What the task requires:
Print each record that follows exactly, leaving the pictures behind.

Saved entries:
▼

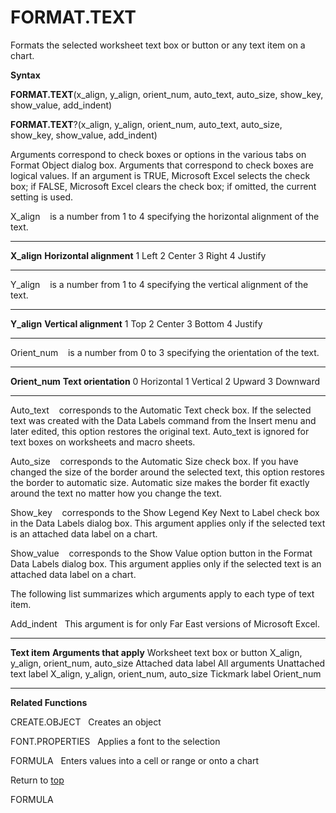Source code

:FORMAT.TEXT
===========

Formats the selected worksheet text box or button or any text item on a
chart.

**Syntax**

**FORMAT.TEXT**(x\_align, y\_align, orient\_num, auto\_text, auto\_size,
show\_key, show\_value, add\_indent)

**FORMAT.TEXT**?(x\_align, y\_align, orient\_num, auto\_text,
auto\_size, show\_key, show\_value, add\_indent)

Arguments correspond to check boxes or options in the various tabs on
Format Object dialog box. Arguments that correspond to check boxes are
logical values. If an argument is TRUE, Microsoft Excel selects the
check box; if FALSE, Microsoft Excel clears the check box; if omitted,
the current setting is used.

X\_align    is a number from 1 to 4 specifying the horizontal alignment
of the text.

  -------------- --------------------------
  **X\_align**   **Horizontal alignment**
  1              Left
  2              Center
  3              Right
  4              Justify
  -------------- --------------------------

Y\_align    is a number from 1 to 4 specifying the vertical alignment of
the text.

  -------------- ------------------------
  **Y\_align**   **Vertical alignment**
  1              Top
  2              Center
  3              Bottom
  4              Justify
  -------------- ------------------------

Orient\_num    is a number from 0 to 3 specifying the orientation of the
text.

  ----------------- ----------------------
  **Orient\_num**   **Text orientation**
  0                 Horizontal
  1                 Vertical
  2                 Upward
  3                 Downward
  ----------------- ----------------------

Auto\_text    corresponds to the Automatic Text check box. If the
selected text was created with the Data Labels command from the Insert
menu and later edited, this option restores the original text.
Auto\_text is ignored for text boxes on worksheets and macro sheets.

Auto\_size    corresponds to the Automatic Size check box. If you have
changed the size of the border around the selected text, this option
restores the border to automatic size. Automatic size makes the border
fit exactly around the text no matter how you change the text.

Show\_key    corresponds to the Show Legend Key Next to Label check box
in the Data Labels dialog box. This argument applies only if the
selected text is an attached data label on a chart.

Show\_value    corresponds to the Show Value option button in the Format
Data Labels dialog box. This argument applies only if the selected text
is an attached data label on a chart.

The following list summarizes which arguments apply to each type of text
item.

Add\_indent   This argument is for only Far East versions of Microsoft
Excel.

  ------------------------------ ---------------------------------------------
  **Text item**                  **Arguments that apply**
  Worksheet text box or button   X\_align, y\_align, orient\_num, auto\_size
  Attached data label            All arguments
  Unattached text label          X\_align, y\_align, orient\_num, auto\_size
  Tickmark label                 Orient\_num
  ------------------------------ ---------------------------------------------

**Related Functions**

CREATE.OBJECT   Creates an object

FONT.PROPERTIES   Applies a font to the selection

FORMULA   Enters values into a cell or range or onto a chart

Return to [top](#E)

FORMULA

▲

The completed task:
Source code

:FORMAT.TEXT
===========

Formats the selected worksheet text box or button or any text item on a
chart.

**Syntax**

**FORMAT.TEXT**(x\_align, y\_align, orient\_num, auto\_text, auto\_size,
show\_key, show\_value, add\_indent)

**FORMAT.TEXT**?(x\_align, y\_align, orient\_num, auto\_text,
auto\_size, show\_key, show\_value, add\_indent)

Arguments correspond to check boxes or options in the various tabs on
Format Object dialog box. Arguments that correspond to check boxes are
logical values. If an argument is TRUE, Microsoft Excel selects the
check box; if FALSE, Microsoft Excel clears the check box; if omitted,
the current setting is used.

X\_align    is a number from 1 to 4 specifying the horizontal alignment
of the text.

  -------------- --------------------------
  **X\_align**   **Horizontal alignment**
  1              Left
  2              Center
  3              Right
  4              Justify
  -------------- --------------------------

Y\_align    is a number from 1 to 4 specifying the vertical alignment of
the text.

  -------------- ------------------------
  **Y\_align**   **Vertical alignment**
  1              Top
  2              Center
  3              Bottom
  4              Justify
  -------------- ------------------------

Orient\_num    is a number from 0 to 3 specifying the orientation of the
text.

  ----------------- ----------------------
  **Orient\_num**   **Text orientation**
  0                 Horizontal
  1                 Vertical
  2                 Upward
  3                 Downward
  ----------------- ----------------------

Auto\_text    corresponds to the Automatic Text check box. If the
selected text was created with the Data Labels command from the Insert
menu and later edited, this option restores the original text.
Auto\_text is ignored for text boxes on worksheets and macro sheets.

Auto\_size    corresponds to the Automatic Size check box. If you have
changed the size of the border around the selected text, this option
restores the border to automatic size. Automatic size makes the border
fit exactly around the text no matter how you change the text.

Show\_key    corresponds to the Show Legend Key Next to Label check box
in the Data Labels dialog box. This argument applies only if the
selected text is an attached data label on a chart.

Show\_value    corresponds to the Show Value option button in the Format
Data Labels dialog box. This argument applies only if the selected text
is an attached data label on a chart.

The following list summarizes which arguments apply to each type of text
item.

Add\_indent   This argument is for only Far East versions of Microsoft
Excel.

  ------------------------------ ---------------------------------------------
  **Text item**                  **Arguments that apply**
  Worksheet text box or button   X\_align, y\_align, orient\_num, auto\_size
  Attached data label            All arguments
  Unattached text label          X\_align, y\_align, orient\_num, auto\_size
  Tickmark label                 Orient\_num
  ------------------------------ ---------------------------------------------

**Related Functions**

CREATE.OBJECT   Creates an object

FONT.PROPERTIES   Applies a font to the selection

FORMULA   Enters values into a cell or range or onto a chart

Return to [top](#E)

FORMULA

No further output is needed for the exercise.